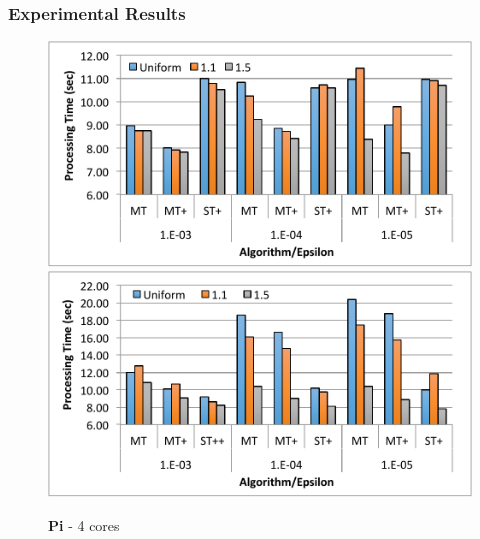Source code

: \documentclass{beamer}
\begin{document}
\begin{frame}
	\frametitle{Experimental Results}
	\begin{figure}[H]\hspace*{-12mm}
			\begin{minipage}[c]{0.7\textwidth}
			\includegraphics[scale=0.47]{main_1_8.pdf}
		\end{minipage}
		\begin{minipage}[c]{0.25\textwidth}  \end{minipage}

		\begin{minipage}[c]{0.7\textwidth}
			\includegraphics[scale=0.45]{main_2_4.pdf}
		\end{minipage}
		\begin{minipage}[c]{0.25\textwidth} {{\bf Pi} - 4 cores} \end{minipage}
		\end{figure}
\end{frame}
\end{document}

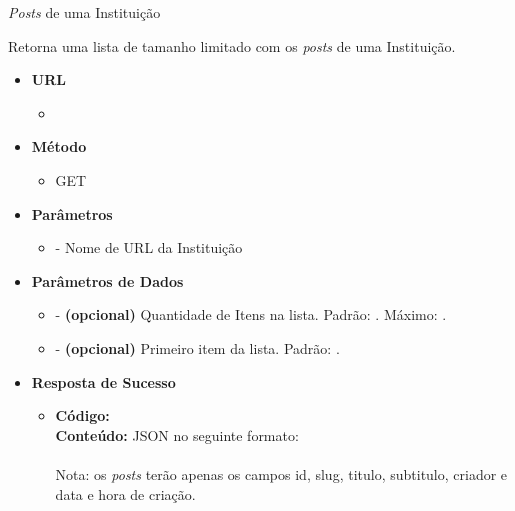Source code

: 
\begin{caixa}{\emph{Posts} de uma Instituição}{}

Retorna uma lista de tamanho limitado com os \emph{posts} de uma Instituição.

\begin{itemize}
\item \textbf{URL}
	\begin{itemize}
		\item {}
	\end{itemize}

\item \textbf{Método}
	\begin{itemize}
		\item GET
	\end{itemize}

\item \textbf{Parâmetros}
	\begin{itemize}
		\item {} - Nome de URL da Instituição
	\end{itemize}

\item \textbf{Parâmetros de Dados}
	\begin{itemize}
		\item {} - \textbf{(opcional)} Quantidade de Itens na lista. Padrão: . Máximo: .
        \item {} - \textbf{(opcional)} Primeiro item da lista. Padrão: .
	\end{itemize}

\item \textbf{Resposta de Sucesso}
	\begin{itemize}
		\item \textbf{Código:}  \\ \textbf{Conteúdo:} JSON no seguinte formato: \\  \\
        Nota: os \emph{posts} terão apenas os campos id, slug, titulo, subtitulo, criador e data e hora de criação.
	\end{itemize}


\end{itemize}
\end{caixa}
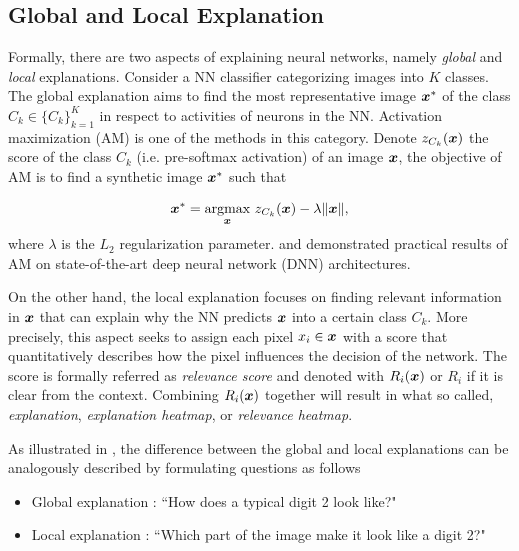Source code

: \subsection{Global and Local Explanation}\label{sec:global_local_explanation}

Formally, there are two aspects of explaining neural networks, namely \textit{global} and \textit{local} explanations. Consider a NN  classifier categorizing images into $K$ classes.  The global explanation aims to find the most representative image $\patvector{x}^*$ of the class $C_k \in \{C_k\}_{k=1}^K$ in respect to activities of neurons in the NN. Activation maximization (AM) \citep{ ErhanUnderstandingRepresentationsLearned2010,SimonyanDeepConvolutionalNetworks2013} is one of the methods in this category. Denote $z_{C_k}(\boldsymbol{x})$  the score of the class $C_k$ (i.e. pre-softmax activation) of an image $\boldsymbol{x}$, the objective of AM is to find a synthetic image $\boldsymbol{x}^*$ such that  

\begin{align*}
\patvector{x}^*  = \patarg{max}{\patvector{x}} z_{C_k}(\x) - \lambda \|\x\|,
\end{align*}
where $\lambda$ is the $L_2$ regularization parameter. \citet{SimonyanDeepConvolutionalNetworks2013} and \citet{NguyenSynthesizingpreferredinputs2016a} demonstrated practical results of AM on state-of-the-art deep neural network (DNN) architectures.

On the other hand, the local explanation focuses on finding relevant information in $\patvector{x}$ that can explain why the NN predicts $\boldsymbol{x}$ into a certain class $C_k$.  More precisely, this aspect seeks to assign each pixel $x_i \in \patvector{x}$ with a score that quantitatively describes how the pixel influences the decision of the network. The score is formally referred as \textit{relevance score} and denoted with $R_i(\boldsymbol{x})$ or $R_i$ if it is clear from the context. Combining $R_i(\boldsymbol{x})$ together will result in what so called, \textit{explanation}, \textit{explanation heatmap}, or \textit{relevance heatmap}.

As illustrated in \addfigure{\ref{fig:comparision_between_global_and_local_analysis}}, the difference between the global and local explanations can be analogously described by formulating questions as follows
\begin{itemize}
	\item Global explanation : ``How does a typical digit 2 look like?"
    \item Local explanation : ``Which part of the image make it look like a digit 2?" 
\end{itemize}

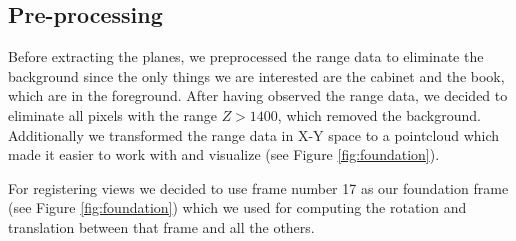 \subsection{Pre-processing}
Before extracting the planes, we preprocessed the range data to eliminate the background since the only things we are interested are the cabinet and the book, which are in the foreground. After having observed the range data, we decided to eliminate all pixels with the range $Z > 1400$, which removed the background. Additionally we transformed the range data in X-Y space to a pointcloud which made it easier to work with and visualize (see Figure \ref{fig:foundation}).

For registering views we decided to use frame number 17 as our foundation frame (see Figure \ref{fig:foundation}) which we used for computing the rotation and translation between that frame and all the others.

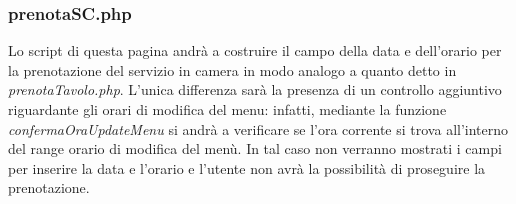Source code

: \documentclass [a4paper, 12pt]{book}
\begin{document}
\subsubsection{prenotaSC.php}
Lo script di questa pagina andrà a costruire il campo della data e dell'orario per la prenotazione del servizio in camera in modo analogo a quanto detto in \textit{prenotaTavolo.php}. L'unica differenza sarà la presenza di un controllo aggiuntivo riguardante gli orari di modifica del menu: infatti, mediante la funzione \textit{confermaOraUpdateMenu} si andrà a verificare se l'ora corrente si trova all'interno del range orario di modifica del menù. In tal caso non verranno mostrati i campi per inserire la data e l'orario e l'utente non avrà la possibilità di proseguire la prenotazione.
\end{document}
────────────────────
### WORK INSTRUCTION
Which lines hold the word "scale"? Copy each of them from the records.

### TASK ANSWER
			\includegraphics[scale=0.47]{main_1_8.pdf}
			\includegraphics[scale=0.45]{main_2_4.pdf}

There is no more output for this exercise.